Defendants include several vessels alleged to be used in supporting hostilities against Israel amid the 2006 blockade context.
- Plaintiff asserts that organizations in the U.S. and abroad raised funds used to equip defendant ships; he contends the statute provides an informer’s remedy with a share of forfeited proceeds.
- The government moves to dismiss for failure to state a claim, arguing the Neutrality Act contains no private cause of action and the court lacks standing.
- Court analyzes subject-matter jurisdiction and whether a private right of action can be implied under historical informer statutes and modern standing doctrine.

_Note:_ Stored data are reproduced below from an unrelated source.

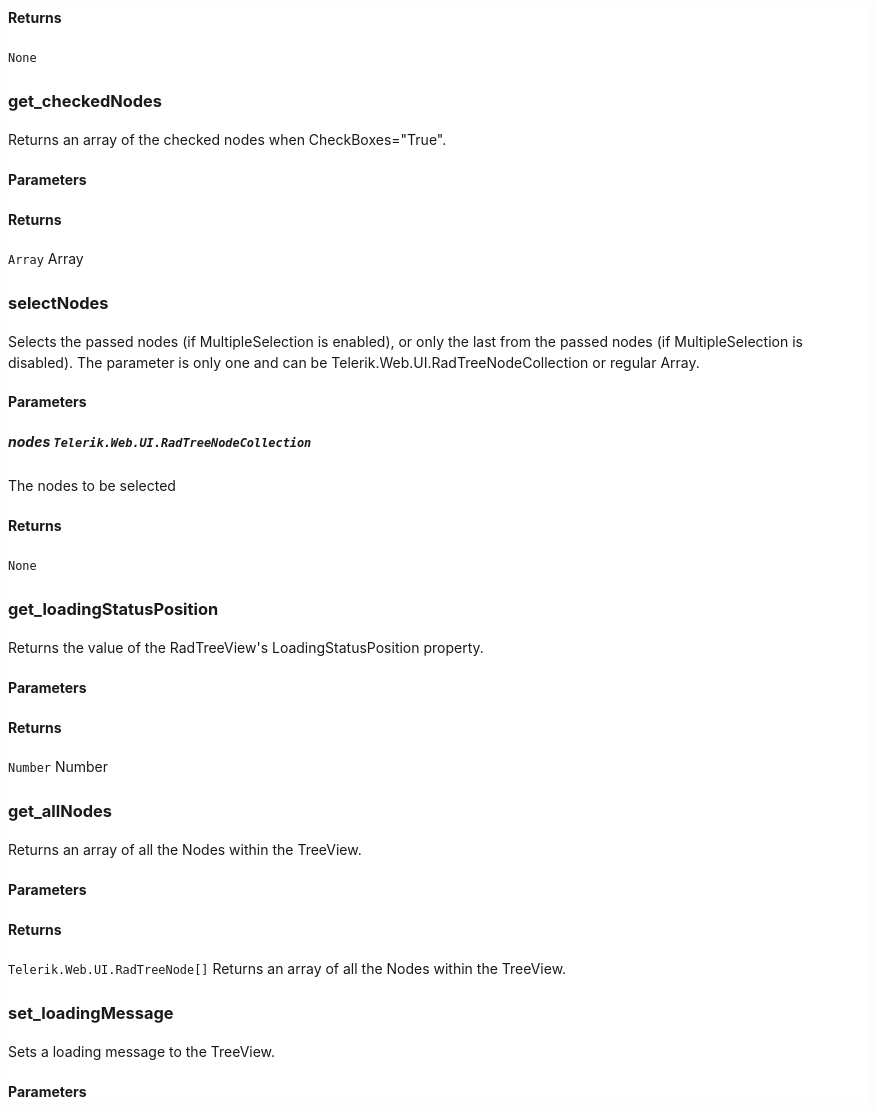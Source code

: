 #### Returns

`None` 

### get_checkedNodes

Returns an array of the checked nodes when CheckBoxes="True".

#### Parameters

#### Returns

`Array` Array

### selectNodes

Selects the passed nodes (if MultipleSelection is enabled), or only the last from the passed nodes (if MultipleSelection is disabled). The parameter is only one and can be Telerik.Web.UI.RadTreeNodeCollection or regular Array.

#### Parameters

##### nodes `Telerik.Web.UI.RadTreeNodeCollection`

The nodes to be selected

#### Returns

`None` 

### get_loadingStatusPosition

Returns the value of the RadTreeView's LoadingStatusPosition property.

#### Parameters

#### Returns

`Number` Number

### get_allNodes

Returns an array of all the Nodes within the TreeView.

#### Parameters

#### Returns

`Telerik.Web.UI.RadTreeNode[]` Returns an array of all the Nodes within the TreeView.

### set_loadingMessage

Sets a loading message to the TreeView.

#### Parameters
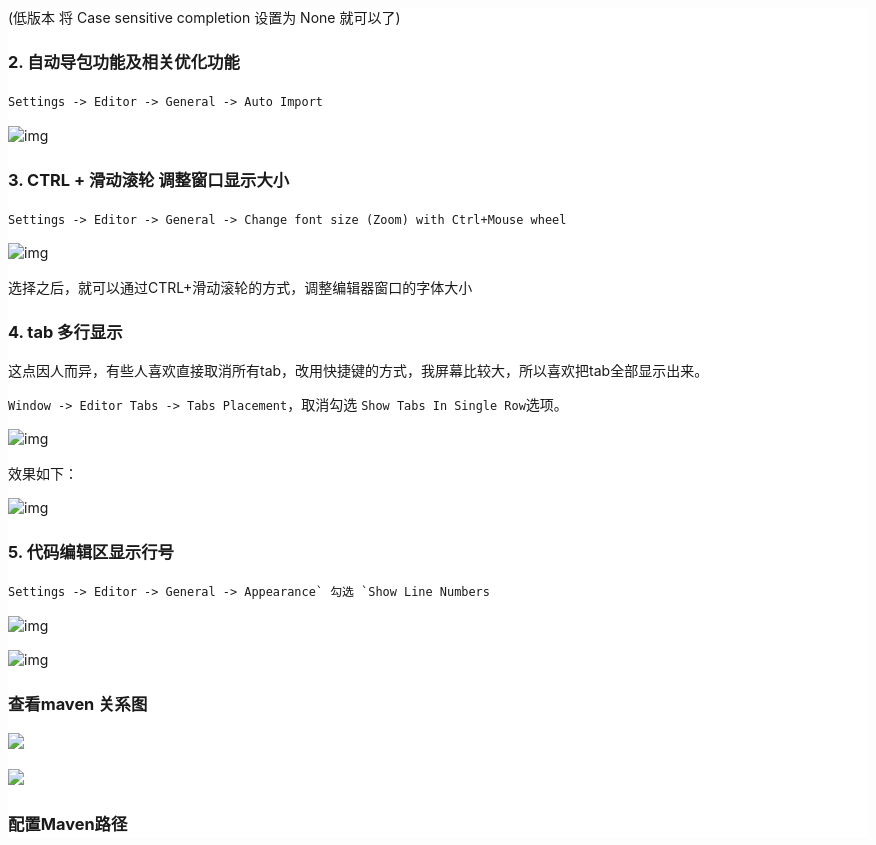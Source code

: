 
(低版本 将 Case sensitive completion 设置为 None 就可以了)

### 2. 自动导包功能及相关优化功能

```
Settings -> Editor -> General -> Auto Import
```

![img](https:////upload-images.jianshu.io/upload_images/8514567-67408eaa51091de3.jpg?imageMogr2/auto-orient/strip|imageView2/2/w/1200/format/webp)


### 3. CTRL + 滑动滚轮 调整窗口显示大小

```
Settings -> Editor -> General -> Change font size (Zoom) with Ctrl+Mouse wheel
```

![img](https:////upload-images.jianshu.io/upload_images/8514567-727680eff3b7f7af.jpg?imageMogr2/auto-orient/strip|imageView2/2/w/1200/format/webp)


选择之后，就可以通过CTRL+滑动滚轮的方式，调整编辑器窗口的字体大小

### 4. tab 多行显示

这点因人而异，有些人喜欢直接取消所有tab，改用快捷键的方式，我屏幕比较大，所以喜欢把tab全部显示出来。

`Window -> Editor Tabs -> Tabs Placement`，取消勾选 `Show Tabs In Single Row`选项。

![img](https:////upload-images.jianshu.io/upload_images/8514567-5634b86ce319a153.jpg?imageMogr2/auto-orient/strip|imageView2/2/w/1010/format/webp)


效果如下：

![img](https:////upload-images.jianshu.io/upload_images/8514567-4ec32b9a13182944.jpg?imageMogr2/auto-orient/strip|imageView2/2/w/1200/format/webp)


### 5. 代码编辑区显示行号

```
Settings -> Editor -> General -> Appearance` 勾选 `Show Line Numbers
```

![img](https:////upload-images.jianshu.io/upload_images/8514567-2efc8422c5127358.jpg?imageMogr2/auto-orient/strip|imageView2/2/w/1200/format/webp)


![img](https:////upload-images.jianshu.io/upload_images/8514567-216c1b5ba12289e3.jpg?imageMogr2/auto-orient/strip|imageView2/2/w/898/format/webp)



### 查看maven 关系图

![](https://whcoding.oss-cn-hangzhou.aliyuncs.com/img/20220530182355.png)

![](https://whcoding.oss-cn-hangzhou.aliyuncs.com/img/20220530182356.png)

### 配置Maven路径

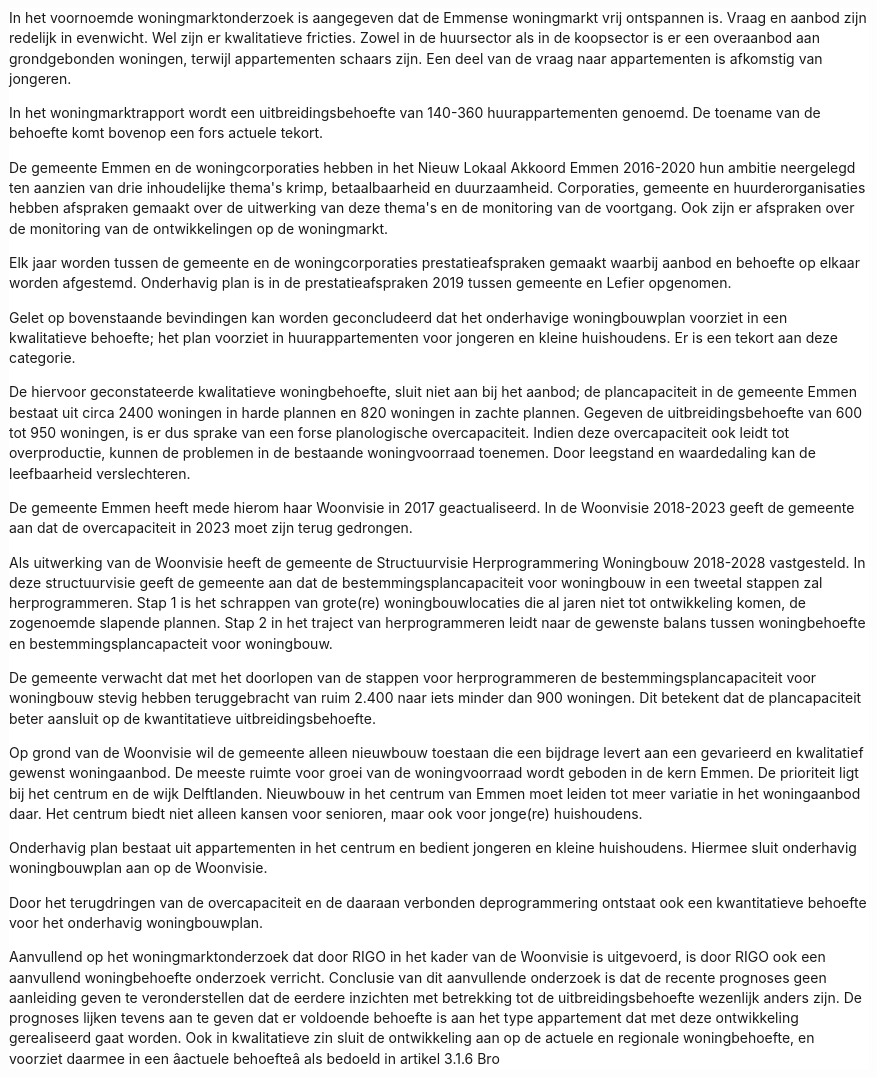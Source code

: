 In het voornoemde woningmarktonderzoek is aangegeven dat de Emmense woningmarkt vrij ontspannen is. Vraag en aanbod zijn redelijk in evenwicht. Wel zijn er kwalitatieve fricties. Zowel in de huursector als in de koopsector is er een overaanbod aan grondgebonden woningen, terwijl appartementen schaars zijn. Een deel van de vraag naar appartementen is afkomstig van jongeren.

In het woningmarktrapport wordt een uitbreidingsbehoefte van 140\-360 huurappartementen genoemd. De toename van de behoefte komt bovenop een fors actuele tekort.

De gemeente Emmen en de woningcorporaties hebben in het Nieuw Lokaal Akkoord Emmen 2016\-2020 hun ambitie neergelegd ten aanzien van drie inhoudelijke thema's krimp, betaalbaarheid en duurzaamheid. Corporaties, gemeente en huurderorganisaties hebben afspraken gemaakt over de uitwerking van deze thema's en de monitoring van de voortgang. Ook zijn er afspraken over de monitoring van de ontwikkelingen op de woningmarkt.

Elk jaar worden tussen de gemeente en de woningcorporaties prestatieafspraken gemaakt waarbij aanbod en behoefte op elkaar worden afgestemd. Onderhavig plan is in de prestatieafspraken 2019 tussen gemeente en Lefier opgenomen.

Gelet op bovenstaande bevindingen kan worden geconcludeerd dat het onderhavige woningbouwplan voorziet in een kwalitatieve behoefte; het plan voorziet in huurappartementen voor jongeren en kleine huishoudens. Er is een tekort aan deze categorie.

De hiervoor geconstateerde kwalitatieve woningbehoefte, sluit niet aan bij het aanbod; de plancapaciteit in de gemeente Emmen bestaat uit circa 2400 woningen in harde plannen en 820 woningen in zachte plannen. Gegeven de uitbreidingsbehoefte van 600 tot 950 woningen, is er dus sprake van een forse planologische overcapaciteit. Indien deze overcapaciteit ook leidt tot overproductie, kunnen de problemen in de bestaande woningvoorraad toenemen. Door leegstand en waardedaling kan de leefbaarheid verslechteren.

De gemeente Emmen heeft mede hierom haar Woonvisie in 2017 geactualiseerd. In de Woonvisie 2018\-2023 geeft de gemeente aan dat de overcapaciteit in 2023 moet zijn terug gedrongen.

Als uitwerking van de Woonvisie heeft de gemeente de Structuurvisie Herprogrammering Woningbouw 2018\-2028 vastgesteld. In deze structuurvisie geeft de gemeente aan dat de bestemmingsplancapaciteit voor woningbouw in een tweetal stappen zal herprogrammeren. Stap 1 is het schrappen van grote(re) woningbouwlocaties die al jaren niet tot ontwikkeling komen, de zogenoemde slapende plannen. Stap 2 in het traject van herprogrammeren leidt naar de gewenste balans tussen woningbehoefte en bestemmingsplancapacteit voor woningbouw.

De gemeente verwacht dat met het doorlopen van de stappen voor herprogrammeren de bestemmingsplancapaciteit voor woningbouw stevig hebben teruggebracht van ruim 2\.400 naar iets minder dan 900 woningen. Dit betekent dat de plancapaciteit beter aansluit op de kwantitatieve uitbreidingsbehoefte.

Op grond van de Woonvisie wil de gemeente alleen nieuwbouw toestaan die een bijdrage levert aan een gevarieerd en kwalitatief gewenst woningaanbod. De meeste ruimte voor groei van de woningvoorraad wordt geboden in de kern Emmen. De prioriteit ligt bij het centrum en de wijk Delftlanden. Nieuwbouw in het centrum van Emmen moet leiden tot meer variatie in het woningaanbod daar. Het centrum biedt niet alleen kansen voor senioren, maar ook voor jonge(re) huishoudens.

Onderhavig plan bestaat uit appartementen in het centrum en bedient jongeren en kleine huishoudens. Hiermee sluit onderhavig woningbouwplan aan op de Woonvisie.

Door het terugdringen van de overcapaciteit en de daaraan verbonden deprogrammering ontstaat ook een kwantitatieve behoefte voor het onderhavig woningbouwplan.

Aanvullend op het woningmarktonderzoek dat door RIGO in het kader van de Woonvisie is uitgevoerd, is door RIGO ook een aanvullend woningbehoefte onderzoek verricht. Conclusie van dit aanvullende onderzoek is dat de recente prognoses geen aanleiding geven te veronderstellen dat de eerdere inzichten met betrekking tot de uitbreidingsbehoefte wezenlijk anders zijn. De prognoses lijken tevens aan te geven dat er voldoende behoefte is aan het type appartement dat met deze ontwikkeling gerealiseerd gaat worden. Ook in kwalitatieve zin sluit de ontwikkeling aan op de actuele en regionale woningbehoefte, en voorziet daarmee in een âactuele behoefteâ als bedoeld in artikel 3\.1\.6 Bro
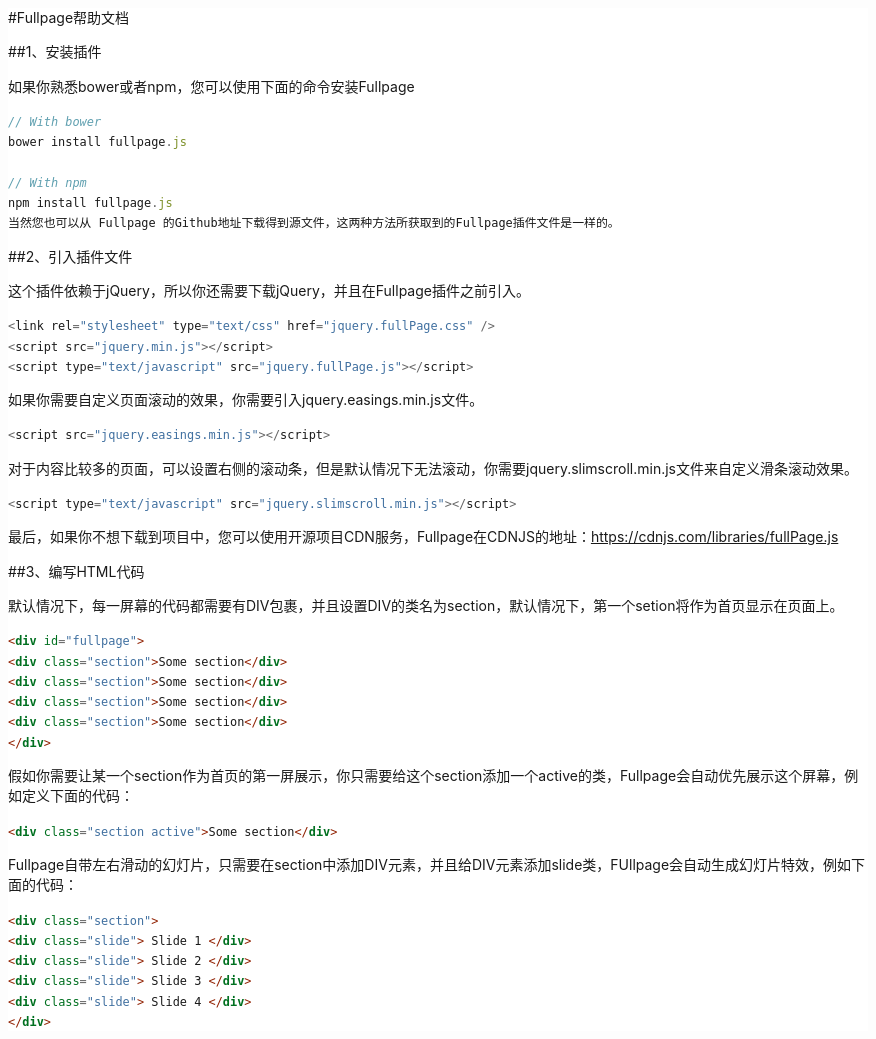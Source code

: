#Fullpage帮助文档


##1、安装插件

如果你熟悉bower或者npm，您可以使用下面的命令安装Fullpage

```javascript
// With bower
bower install fullpage.js
 
// With npm
npm install fullpage.js
当然您也可以从 Fullpage 的Github地址下载得到源文件，这两种方法所获取到的Fullpage插件文件是一样的。
```

##2、引入插件文件

这个插件依赖于jQuery，所以你还需要下载jQuery，并且在Fullpage插件之前引入。
```javascript
<link rel="stylesheet" type="text/css" href="jquery.fullPage.css" />
<script src="jquery.min.js"></script>
<script type="text/javascript" src="jquery.fullPage.js"></script>
```

如果你需要自定义页面滚动的效果，你需要引入jquery.easings.min.js文件。
```javascript
<script src="jquery.easings.min.js"></script>

```

对于内容比较多的页面，可以设置右侧的滚动条，但是默认情况下无法滚动，你需要jquery.slimscroll.min.js文件来自定义滑条滚动效果。
```javascript
<script type="text/javascript" src="jquery.slimscroll.min.js"></script>

```

最后，如果你不想下载到项目中，您可以使用开源项目CDN服务，Fullpage在CDNJS的地址：https://cdnjs.com/libraries/fullPage.js

##3、编写HTML代码

默认情况下，每一屏幕的代码都需要有DIV包裹，并且设置DIV的类名为section，默认情况下，第一个setion将作为首页显示在页面上。
```html
<div id="fullpage">
<div class="section">Some section</div>
<div class="section">Some section</div>
<div class="section">Some section</div>
<div class="section">Some section</div>
</div>
```

假如你需要让某一个section作为首页的第一屏展示，你只需要给这个section添加一个active的类，Fullpage会自动优先展示这个屏幕，例如定义下面的代码：
```html
<div class="section active">Some section</div>
```

Fullpage自带左右滑动的幻灯片，只需要在section中添加DIV元素，并且给DIV元素添加slide类，FUllpage会自动生成幻灯片特效，例如下面的代码：
```html
<div class="section">
<div class="slide"> Slide 1 </div>
<div class="slide"> Slide 2 </div>
<div class="slide"> Slide 3 </div>
<div class="slide"> Slide 4 </div>
</div>
```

- Court dismisses the case, holding § 962 lacks an express private cause of action and there is no implied private remedy; case ends with dismissal.
Issues
| Issue | Plaintiff's Argument | Defendant's Argument | Held |
|---|---|---|---|
| Whether § 962 provides a private cause of action | Bauer contends informer rights exist under § 962. | Defendants argue no express private right of action exists and no implied remedy should be read in. | No express or implied private right; dismissal affirmed. |
| Whether Bauer has standing to sue under an informer statute | Bauer seeks recovery as an informer benefiting from the statute. | Defendant argues no concrete injury under Article III standing exists. | Standing insufficient under Article III; pleadings do not show concrete injury but historical context supports dismissal. |
| Whether the Private Right of Action can be Implied under the Neutrality Act | Implied private action should be read from historical informer practice. | Implying a private remedy would be inappropriate absent clear congressional intent. | No implied private cause of action; statute lacks clear intent to create one. |
| Whether private enforcement would raise foreign relations concerns | Private action could supplement government enforcement. | Private enforcement intrudes on executive/foreign affairs discretion. | Court cautions against private actions in foreign-relations matters absent explicit congressional guidance. |
Key Cases Cited
- Lujan v. Defenders of Wildlife, 504 U.S. 555 (1992) (standing requires injury, causation, redressability)
- Alexander v. Sandoval, 532 U.S. 275 (2001) (statutory silence does not imply private rights of action)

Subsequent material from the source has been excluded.